In 1722, Jonathan Swift wrote a pamphlet entitled, The Benefit of Farting Explain'd: or, The fundament-All Cause of the Distempers Incident to the Fair-Sex.... Recent research indicates that flatulence-producing oligosaccharides may have health benefits for human beings as well as for beans.

=== Teaching ===
Obendorf's teaching responsibilities includedTeaching Experience, Undergraduate Research, Independent Research in Biology, Introduction to Research Methods, Field Crop Systems, and Seed Biology with an emphasis on training society ready graduates. Obendorf trained more than 230 undergraduates in research, resulting in 52 undergraduate coauthors on refereed journal papers. Obendorf has won numerous teaching awards.

== Awards ==
In 1987, Obendorf won a Medal from Poznan Agriculture University, and a Medal from the Polish Ministry of Agriculture. In 1992, he won a Medal from Warsaw Agricultural University. In 2008 he was presented by Medal by Ryszard J. Górecki, Rector of the University of Warmia and Mazury, Olsztyn, Poland.

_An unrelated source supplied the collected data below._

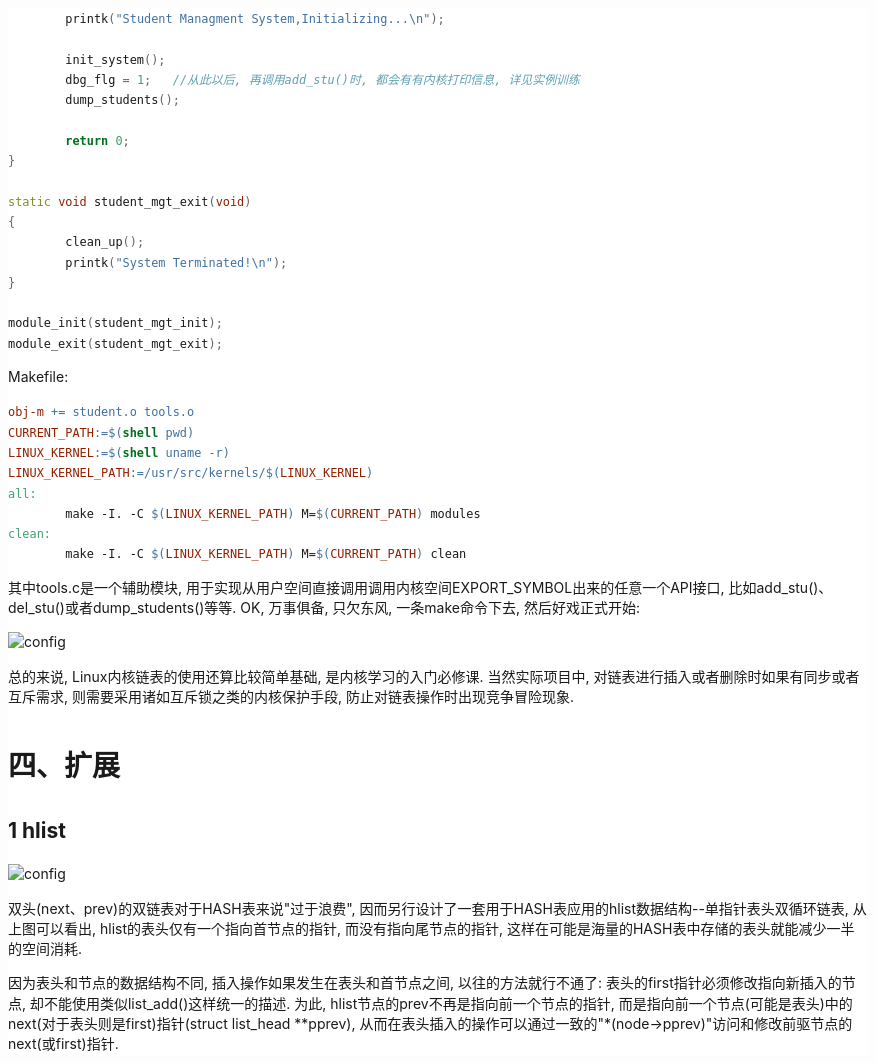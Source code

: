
 ```cpp
        printk("Student Managment System,Initializing...\n");

        init_system();
        dbg_flg = 1;   //从此以后, 再调用add_stu()时, 都会有有内核打印信息, 详见实例训练
        dump_students();

        return 0;
}

static void student_mgt_exit(void)
{
        clean_up();
        printk("System Terminated!\n");
}

module_init(student_mgt_init);
module_exit(student_mgt_exit);
```

Makefile: 

```Makefile
obj-m += student.o tools.o
CURRENT_PATH:=$(shell pwd)
LINUX_KERNEL:=$(shell uname -r)
LINUX_KERNEL_PATH:=/usr/src/kernels/$(LINUX_KERNEL)
all:
        make -I. -C $(LINUX_KERNEL_PATH) M=$(CURRENT_PATH) modules
clean:
        make -I. -C $(LINUX_KERNEL_PATH) M=$(CURRENT_PATH) clean
```

其中tools.c是一个辅助模块, 用于实现从用户空间直接调用调用内核空间EXPORT\_SYMBOL出来的任意一个API接口, 比如add\_stu()、del\_stu()或者dump\_students()等等. OK, 万事俱备, 只欠东风, 一条make命令下去, 然后好戏正式开始: 

![config](images/29.png)

总的来说, Linux内核链表的使用还算比较简单基础, 是内核学习的入门必修课. 当然实际项目中, 对链表进行插入或者删除时如果有同步或者互斥需求, 则需要采用诸如互斥锁之类的内核保护手段, 防止对链表操作时出现竞争冒险现象. 

# 四、扩展

## 1 hlist

![config](images/9.png)

双头(next、prev)的双链表对于HASH表来说"过于浪费", 因而另行设计了一套用于HASH表应用的hlist数据结构--单指针表头双循环链表, 从上图可以看出, hlist的表头仅有一个指向首节点的指针, 而没有指向尾节点的指针, 这样在可能是海量的HASH表中存储的表头就能减少一半的空间消耗. 

因为表头和节点的数据结构不同, 插入操作如果发生在表头和首节点之间, 以往的方法就行不通了: 表头的first指针必须修改指向新插入的节点, 却不能使用类似list\_add()这样统一的描述. 为此, hlist节点的prev不再是指向前一个节点的指针, 而是指向前一个节点(可能是表头)中的next(对于表头则是first)指针(struct list_head \*\*pprev), 从而在表头插入的操作可以通过一致的"\*(node->pprev)"访问和修改前驱节点的next(或first)指针.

Obendorf was made an Elected Fellow of the Crop Science Society of America in 1995, an Elected Fellow of the American Society of Agronomy in 1996 and an Elected Fellow of the American Association for the Advancement of Science (AAAS) in 2004 and an Elected Fifty-year Life Member in 2016.

Obendorf was given an Honorary doctorate at the University of Warmia and Mazury in Olsztyn, Poland in 2002

==Personal life==
Ralph Obendorf was born on July 11, 1938, in Ripley County, Indiana to Louis Eugene and Miriam Clara (Stegemoller) Obendorf. Obendorf grew up in Indiana. Obendorf married Sharon Kay Randel on March 11, 1967. They have two children: Michael Bradley Obendorf and Kevin Andrew Obendorf.